Latitude 45 replaces a surface parking lot and helps fill what’s been a residential gap between the central business district and the burgeoning Downtown East neighborhood. Its neighbors are some of downtown’s most historic buildings, including the Renaissance Revival-style Milwaukee Road Depot and the stately Federal building, both of which are on the National Register of Historic Places. Latitude 45 is being called the closest skyway-connected upscale apartments to the Mississippi River in downtown Minneapolis. The mixed-use building has some street-level retail space with a new restaurant called Eastside that’s being run by Ryan Burnet of Barrio and Bar LaGrassa fame. A Massage Envy Spa is about to open in it, as well. The building was developed by Alatus, a real estate developer and manager based in Minneapolis. Its principal, Bob Lux, developed the Carlyle condo tower, which is just a block away. The Laramar Group out of Chicago will manage the project. The project was developed as part of a public/private partnership with the Minnesota Department of Employment and Economic Development, which contributed $472,000 for site clean up. At a grand opening celebration last week, executives said the building was already about 30 percent leased. Monthly rents average about $2.50 per square foot, so that’s $1,300 to $1,600 for a 450 to 650 square-foot studio/alcove-style unit. Two-bedroom units range from $2,500 to $3,000.
Inside its apartments are furniture-style kitchen islands with several handy features, including wine storage and open shelf storage. There are sliding double corner doors on dens and alcove bedrooms and beveled subway tile bath/shower surrounds. For residents with dogs, there’s a doggy play area with a bright red fire hydrant on a sprawling, heated turf-style surface that will make winter potty visits more bearable and a separate play room for the smallest breeds.

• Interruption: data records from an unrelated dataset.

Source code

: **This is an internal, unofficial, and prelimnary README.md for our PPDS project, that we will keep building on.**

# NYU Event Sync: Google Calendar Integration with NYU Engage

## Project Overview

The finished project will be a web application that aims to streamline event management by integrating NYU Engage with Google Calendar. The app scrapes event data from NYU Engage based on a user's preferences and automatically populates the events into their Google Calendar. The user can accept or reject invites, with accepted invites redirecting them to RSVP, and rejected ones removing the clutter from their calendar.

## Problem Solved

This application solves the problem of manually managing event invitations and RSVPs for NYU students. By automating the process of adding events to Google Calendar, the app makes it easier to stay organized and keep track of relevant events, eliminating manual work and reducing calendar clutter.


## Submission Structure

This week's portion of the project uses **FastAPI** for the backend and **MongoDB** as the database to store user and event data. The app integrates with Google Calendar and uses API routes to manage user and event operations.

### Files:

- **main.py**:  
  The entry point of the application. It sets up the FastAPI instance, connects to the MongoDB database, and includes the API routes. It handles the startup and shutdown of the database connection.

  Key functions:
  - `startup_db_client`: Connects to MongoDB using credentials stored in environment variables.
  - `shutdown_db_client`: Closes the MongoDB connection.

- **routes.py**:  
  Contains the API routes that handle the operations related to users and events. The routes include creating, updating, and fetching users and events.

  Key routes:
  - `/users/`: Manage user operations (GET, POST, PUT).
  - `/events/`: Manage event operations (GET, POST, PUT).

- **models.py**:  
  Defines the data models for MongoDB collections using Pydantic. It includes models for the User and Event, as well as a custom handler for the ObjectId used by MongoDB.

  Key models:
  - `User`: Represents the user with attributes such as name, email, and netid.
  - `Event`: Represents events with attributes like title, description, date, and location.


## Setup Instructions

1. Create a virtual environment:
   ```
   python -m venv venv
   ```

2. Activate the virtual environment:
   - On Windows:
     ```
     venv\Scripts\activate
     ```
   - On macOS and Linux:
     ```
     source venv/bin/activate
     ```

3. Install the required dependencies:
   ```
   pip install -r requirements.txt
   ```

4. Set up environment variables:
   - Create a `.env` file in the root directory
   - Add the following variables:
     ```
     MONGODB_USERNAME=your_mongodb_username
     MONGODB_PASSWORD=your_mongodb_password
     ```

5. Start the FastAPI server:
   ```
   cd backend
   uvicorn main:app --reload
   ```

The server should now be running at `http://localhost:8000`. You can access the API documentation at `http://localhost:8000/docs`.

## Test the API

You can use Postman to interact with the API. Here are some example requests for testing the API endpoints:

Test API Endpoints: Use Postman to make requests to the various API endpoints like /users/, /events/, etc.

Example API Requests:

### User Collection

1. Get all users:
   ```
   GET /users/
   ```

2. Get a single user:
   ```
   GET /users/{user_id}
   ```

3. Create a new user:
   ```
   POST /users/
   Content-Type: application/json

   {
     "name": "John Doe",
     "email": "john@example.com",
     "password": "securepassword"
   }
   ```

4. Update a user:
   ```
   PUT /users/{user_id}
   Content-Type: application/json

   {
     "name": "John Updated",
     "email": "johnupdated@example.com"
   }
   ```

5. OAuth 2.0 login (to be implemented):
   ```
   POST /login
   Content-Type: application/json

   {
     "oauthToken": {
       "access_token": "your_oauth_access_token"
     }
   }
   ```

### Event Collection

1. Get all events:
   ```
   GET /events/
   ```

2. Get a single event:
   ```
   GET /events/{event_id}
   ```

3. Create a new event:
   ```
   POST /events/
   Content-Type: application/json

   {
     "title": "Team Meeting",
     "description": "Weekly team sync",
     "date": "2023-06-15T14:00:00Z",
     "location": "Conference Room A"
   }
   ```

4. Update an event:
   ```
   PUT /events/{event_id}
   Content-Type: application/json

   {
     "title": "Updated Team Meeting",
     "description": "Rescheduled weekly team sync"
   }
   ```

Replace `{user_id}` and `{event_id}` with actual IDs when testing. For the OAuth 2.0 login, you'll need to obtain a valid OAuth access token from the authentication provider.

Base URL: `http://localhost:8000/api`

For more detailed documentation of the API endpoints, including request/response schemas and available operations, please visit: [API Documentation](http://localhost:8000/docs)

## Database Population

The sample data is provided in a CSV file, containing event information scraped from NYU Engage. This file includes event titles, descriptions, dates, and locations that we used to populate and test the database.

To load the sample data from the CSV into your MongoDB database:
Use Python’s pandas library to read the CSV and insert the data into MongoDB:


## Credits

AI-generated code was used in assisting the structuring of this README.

Meanwhile, the Island Residences project stands out because of the way it takes advantage of a natural feature. The five-story building is in the middle of an island in a natural lake between the Carlson Towers at the northwest corner of Interstates 394 and 494 near Ridgedale Center.
Before construction began there were just two pedestrian bridges to the island. Now, there’s a permanent bridge to handle motor vehicles. It’s likely to be the only apartment building in the metro area where the amenities include a stand-up paddle board and a landing for canoes, kayaks and paddleboards. Grady Hamilton and John Carlson of High Street Residential, which is based in Chicago, said the 12-acre site was never on the market and that they bought it last summer after reaching out to its owner, Carlson Real Estate Co. Move-ins are expected to begin this fall.